[Source texts of formatted documents]
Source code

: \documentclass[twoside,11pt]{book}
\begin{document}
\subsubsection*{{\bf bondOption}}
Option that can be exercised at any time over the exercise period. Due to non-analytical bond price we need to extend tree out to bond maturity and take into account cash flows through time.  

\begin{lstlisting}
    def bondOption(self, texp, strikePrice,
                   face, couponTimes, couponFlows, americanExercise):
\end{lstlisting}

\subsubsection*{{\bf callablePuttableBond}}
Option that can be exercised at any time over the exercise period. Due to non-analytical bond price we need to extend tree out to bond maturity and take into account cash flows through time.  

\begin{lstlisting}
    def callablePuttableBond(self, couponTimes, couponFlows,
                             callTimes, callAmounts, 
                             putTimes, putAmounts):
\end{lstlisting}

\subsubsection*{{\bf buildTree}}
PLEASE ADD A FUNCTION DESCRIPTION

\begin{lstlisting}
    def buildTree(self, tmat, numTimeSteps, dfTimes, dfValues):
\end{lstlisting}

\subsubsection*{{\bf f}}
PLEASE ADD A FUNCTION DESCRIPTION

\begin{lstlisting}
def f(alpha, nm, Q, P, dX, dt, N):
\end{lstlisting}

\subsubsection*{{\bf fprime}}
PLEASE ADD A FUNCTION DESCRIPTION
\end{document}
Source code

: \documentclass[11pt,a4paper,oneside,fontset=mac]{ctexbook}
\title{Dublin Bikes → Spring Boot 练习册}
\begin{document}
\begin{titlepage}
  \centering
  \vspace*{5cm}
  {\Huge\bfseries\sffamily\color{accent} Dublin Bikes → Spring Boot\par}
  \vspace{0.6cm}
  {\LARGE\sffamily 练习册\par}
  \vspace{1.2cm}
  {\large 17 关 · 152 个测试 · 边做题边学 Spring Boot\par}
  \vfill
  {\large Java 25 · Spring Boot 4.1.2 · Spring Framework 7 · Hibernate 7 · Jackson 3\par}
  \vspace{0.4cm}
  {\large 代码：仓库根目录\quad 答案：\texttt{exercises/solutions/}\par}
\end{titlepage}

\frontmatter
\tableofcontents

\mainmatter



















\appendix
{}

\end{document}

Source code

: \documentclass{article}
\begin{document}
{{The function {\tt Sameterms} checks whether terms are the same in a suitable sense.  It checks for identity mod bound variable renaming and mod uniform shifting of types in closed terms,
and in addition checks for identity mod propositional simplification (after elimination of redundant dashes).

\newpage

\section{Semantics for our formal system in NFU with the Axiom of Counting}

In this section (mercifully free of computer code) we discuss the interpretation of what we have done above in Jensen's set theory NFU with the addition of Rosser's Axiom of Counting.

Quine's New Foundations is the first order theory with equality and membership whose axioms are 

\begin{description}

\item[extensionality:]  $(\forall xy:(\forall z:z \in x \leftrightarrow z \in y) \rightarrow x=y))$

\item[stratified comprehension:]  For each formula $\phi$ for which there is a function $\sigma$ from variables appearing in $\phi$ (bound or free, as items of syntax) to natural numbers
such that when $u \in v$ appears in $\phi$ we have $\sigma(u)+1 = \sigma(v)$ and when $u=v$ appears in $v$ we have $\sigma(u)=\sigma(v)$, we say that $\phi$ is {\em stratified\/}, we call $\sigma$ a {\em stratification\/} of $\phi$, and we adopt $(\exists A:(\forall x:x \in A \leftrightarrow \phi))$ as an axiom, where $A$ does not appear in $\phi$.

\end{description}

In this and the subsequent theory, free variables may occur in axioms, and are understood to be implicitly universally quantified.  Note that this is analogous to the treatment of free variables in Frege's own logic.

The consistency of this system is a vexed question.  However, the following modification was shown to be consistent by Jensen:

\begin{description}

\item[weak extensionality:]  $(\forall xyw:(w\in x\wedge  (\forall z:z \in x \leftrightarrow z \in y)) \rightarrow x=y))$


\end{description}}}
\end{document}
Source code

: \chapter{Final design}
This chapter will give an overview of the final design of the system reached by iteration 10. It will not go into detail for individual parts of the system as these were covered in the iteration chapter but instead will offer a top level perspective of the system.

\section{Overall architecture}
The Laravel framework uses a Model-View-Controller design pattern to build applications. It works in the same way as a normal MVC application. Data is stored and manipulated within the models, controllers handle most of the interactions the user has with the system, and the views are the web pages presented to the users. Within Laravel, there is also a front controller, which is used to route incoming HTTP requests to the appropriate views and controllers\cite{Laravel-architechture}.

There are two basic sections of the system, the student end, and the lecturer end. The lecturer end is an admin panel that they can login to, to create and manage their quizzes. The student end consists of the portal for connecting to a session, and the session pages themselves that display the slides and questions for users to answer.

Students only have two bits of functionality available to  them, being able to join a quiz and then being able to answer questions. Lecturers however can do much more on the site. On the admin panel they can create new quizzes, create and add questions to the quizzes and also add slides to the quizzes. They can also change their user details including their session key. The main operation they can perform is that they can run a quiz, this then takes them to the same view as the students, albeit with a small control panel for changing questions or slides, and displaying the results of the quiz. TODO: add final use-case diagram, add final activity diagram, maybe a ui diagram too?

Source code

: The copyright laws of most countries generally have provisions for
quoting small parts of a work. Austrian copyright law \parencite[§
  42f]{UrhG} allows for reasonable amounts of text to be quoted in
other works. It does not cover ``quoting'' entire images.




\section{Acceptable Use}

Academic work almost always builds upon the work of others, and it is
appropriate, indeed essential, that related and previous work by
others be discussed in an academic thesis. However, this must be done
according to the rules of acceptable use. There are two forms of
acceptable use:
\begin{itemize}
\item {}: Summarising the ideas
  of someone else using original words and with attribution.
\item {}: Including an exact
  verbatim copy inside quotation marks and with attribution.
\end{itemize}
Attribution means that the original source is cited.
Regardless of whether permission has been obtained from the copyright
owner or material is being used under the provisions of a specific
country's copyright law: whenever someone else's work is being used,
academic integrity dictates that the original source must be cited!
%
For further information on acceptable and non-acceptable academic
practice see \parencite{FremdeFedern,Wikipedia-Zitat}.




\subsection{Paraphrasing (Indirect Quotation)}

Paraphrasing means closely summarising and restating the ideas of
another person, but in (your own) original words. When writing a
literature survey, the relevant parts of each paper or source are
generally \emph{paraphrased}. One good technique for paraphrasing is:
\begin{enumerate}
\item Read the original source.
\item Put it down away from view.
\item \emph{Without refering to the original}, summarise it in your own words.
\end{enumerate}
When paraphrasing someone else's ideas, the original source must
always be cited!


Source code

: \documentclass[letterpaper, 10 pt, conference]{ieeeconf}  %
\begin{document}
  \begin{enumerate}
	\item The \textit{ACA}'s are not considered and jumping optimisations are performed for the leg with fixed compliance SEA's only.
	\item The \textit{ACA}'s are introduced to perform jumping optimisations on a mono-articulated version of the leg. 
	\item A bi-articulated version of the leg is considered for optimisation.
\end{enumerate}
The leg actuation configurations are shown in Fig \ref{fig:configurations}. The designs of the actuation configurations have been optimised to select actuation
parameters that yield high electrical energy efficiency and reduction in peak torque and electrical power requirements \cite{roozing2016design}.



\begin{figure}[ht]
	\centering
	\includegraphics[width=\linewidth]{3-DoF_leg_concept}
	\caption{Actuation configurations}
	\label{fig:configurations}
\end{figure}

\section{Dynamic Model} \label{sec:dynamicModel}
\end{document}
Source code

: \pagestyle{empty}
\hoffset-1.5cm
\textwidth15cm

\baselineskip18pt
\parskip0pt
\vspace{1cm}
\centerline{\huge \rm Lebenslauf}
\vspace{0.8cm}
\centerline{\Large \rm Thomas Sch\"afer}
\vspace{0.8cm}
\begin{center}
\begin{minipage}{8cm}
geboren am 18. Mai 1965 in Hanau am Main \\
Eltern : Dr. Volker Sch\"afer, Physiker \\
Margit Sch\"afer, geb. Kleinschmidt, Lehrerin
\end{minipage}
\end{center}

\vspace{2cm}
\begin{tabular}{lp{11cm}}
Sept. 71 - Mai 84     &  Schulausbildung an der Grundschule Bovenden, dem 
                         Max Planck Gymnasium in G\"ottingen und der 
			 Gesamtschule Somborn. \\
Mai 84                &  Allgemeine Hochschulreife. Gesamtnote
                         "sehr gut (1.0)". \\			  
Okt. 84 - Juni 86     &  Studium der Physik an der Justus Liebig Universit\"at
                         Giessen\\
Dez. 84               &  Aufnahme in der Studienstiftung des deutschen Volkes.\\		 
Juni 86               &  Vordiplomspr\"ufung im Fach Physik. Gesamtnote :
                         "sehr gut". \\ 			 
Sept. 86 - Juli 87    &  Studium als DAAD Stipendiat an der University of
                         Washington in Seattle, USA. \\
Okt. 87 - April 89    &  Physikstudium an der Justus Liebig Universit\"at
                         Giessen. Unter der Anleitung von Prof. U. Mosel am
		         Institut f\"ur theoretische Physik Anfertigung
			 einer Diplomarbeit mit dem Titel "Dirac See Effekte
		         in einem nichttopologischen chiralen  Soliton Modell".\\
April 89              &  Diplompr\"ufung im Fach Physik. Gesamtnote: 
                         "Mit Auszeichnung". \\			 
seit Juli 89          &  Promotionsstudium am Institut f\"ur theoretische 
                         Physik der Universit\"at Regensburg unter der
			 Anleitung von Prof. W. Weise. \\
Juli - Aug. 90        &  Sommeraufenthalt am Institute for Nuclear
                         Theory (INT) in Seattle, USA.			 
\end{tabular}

* [Task]: Each line of the entries holding the string "enumerate" should be found and copied.

* [Solution for this problem]:
\begin{enumerate}
\end{enumerate}
  \begin{enumerate}
\end{enumerate}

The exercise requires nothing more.